Question: What gave you the idea to even look in your grandmother’s storage?
Answer: I had grown up going to estate sales. We are just that type of family.
Question: Is there a lot of modern furniture in Birmingham?
Answer: I find that the generation that collected mid-century modern in the ’50s and ’60s, I hate to say it, they are passing away.
You find it at estate sales. It is not hugely popular here in Birmingham, which makes it easier to find, but I wouldn’t say there was a lot of it.
Question: And how do you get to those sales?
Answer: My mom has been great. She has provided transportation for me anywhere and everywhere we go.
Question: How do people react when they meet you?
Answer: I often get asked if I am looking for my college dorm. They always think they are dealing with someone older.
Question: Who buys from you?
Answer: A lot of my buyers are shop owners in Atlanta or New York that resell what they buy from me. I don’t mind as long as they are giving me business. Location really affects the price. When you do online auctions, it is countrywide, and you are going to get more.
Question: Have you furnished your room with mid-century furniture?
Answer: No, our house is very traditional. My room is just what I have had for forever, so I haven’t kept anything for myself.
Question: Who are your favorite designers?
Answer: Eero Saarinen. I went to St. Louis and we had a chance to see the (Gateway) Arch. I would love to have one of his pieces but that hasn’t happened yet.
Question: Who else?
Answer: Russel Wright fascinates me. He started really early, 1939, 1940, and caught the mid-century style before it became really popular and it began to be mass produced. His stuff for Conant Ball is really neat. I have my eye on a king-sized Conant Ball headboard around here that I am hoping to pick up. Maybe I can get it if it will fit in the car.
Question: What is your biggest score?
Answer: My biggest markup was vintage travel posters. I found them at an estate sale hanging up in the garage. One was for Bermuda, one was for a place in India. My mom was, like, “No, I don’t think you should buy those.” I paid $5 for the pair, stuck them on eBay that night, and someone paid over $600 for the pair.

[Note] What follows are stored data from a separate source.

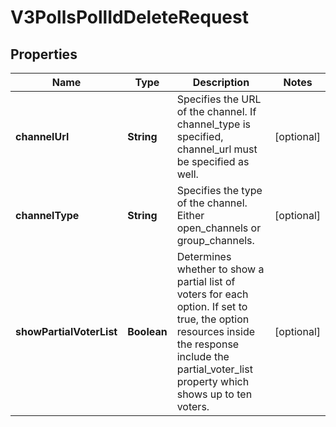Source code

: 

# V3PollsPollIdDeleteRequest


## Properties

| Name | Type | Description | Notes |
|------------ | ------------- | ------------- | -------------|
|**channelUrl** | **String** | Specifies the URL of the channel. If channel_type is specified, channel_url must be specified as well. |  [optional] |
|**channelType** | **String** | Specifies the type of the channel. Either open_channels or group_channels. |  [optional] |
|**showPartialVoterList** | **Boolean** | Determines whether to show a partial list of voters for each option. If set to true, the option resources inside the response include the partial_voter_list property which shows up to ten voters. |  [optional] |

Question: What do you look for when you’re buying?
Answer: You look for more sleek modern lines. If it is kitschy and more ’70s, I usually don’t buy it. I do look for teak.

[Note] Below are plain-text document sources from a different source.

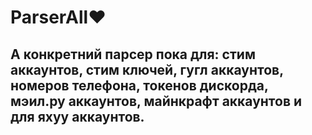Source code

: # ParserAll♥️
А конкретний парсер пока для: стим аккаунтов, стим ключей, гугл аккаунтов,
номеров телефона, токенов дискорда, мэил.ру аккаунтов, 
майнкрафт аккаунтов и для яхуу аккаунтов.
----------------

Question: Do you have purchases you regret?
Answer: I would say my biggest regret is something I didn’t buy: a Lane Acclaim dining set, dining table, eight chairs, a credenza, a china cabinet, all for $375. I couldn’t get it because I didn’t have a way to get it home.
Question: Your mother’s car wasn’t big enough?
Answer: We drive a Buick Enclave, an SUV crossover. You would be amazed how much stuff you can get in here, like a 7-foot credenza. All the seats fold down. But me and my dad just went in on halves on a trailer. I’m not afraid to buy in large quantities any more.